Our hope is not yet lost

I arrived half an hour early and traffic was already being directed to the outer outer parking lot.

When I approached the building, I had to show ID. When I entered, my bag was searched while I passed through a metal detector.

It wasn’t international travel that necessitated these precautions, it was attendance at the memorial service for Naftali Fraenkel (z’l), Gilad Sha’ar (z’l), and Eyal Yifrach (z’l), the three Israeli teenagers who were murdered a few weeks ago.

The boys – our boys, as they came to be known – died not with guns in their hands but making their way home from yeshiva.

Truth to tell, I was a little wary of going to this service. I had the queasy feeling that it might turn into a political rally, and I didn’t feel ready to do more than grieve. I have been carrying this event around in my heart – as I watch my younger son grow and dance and laugh and sing and dress up as Dumbledore, as I watch the mailbox for a letter from my elder son at sleepaway camp – and have not been able to process the tangle of emotions it evokes in me.

And there was, in fact, more speechifying than I would have planned, if I were queen of the world. Yet the point of the speechifying ultimately was demonstrated by the security precautions surrounding the event. It’s not the usual thing for a memorial service to have a metal detector phase. While the saying goes that there is safety in numbers, it is not always true. I had the unfortunate flash this afternoon when I learned doors were opening for the service an hour early: a wide swath of the Boston Jewish community will be in attendance; it would be a tempting target.

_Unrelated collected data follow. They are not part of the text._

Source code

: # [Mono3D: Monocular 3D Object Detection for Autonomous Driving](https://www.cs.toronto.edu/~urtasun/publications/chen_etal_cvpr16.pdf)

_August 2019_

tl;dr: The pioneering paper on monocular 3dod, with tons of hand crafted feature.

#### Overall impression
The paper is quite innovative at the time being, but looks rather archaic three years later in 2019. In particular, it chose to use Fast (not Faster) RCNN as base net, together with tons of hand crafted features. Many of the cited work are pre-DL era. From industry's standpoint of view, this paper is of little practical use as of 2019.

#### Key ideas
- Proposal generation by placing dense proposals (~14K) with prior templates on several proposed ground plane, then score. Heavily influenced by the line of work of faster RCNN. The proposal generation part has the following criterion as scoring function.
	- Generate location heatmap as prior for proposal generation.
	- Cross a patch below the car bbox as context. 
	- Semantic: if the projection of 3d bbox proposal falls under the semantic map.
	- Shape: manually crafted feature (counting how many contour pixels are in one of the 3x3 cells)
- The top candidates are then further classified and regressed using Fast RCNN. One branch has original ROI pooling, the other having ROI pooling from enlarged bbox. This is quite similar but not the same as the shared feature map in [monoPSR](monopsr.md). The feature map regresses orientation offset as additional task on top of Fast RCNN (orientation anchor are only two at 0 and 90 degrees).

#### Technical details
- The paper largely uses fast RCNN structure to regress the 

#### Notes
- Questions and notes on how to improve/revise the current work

Although I wanted the event to be personal, I now realize it could not have avoided being political. What happened to the three boys was political. It was not a random act. And every day – including the day of their funerals – Hamas (which in Hebrew means destruction) fires rockets into the state of Israel. Every day.

There was not – there is not – safety in numbers, but there is solace in numbers. When people join together in solidarity, when we grieve together, when we pledge to stand tall against slander and murder, there is hard-earned solace.

And when we sang Hatikva at the end of the night, with the poignant words, “lihiyot am chofshi b’artzeinu,” I dared to hope that we might one day be a free nation in our land, and be able to attend memorials for old men and not have to stride through metal detectors to do so.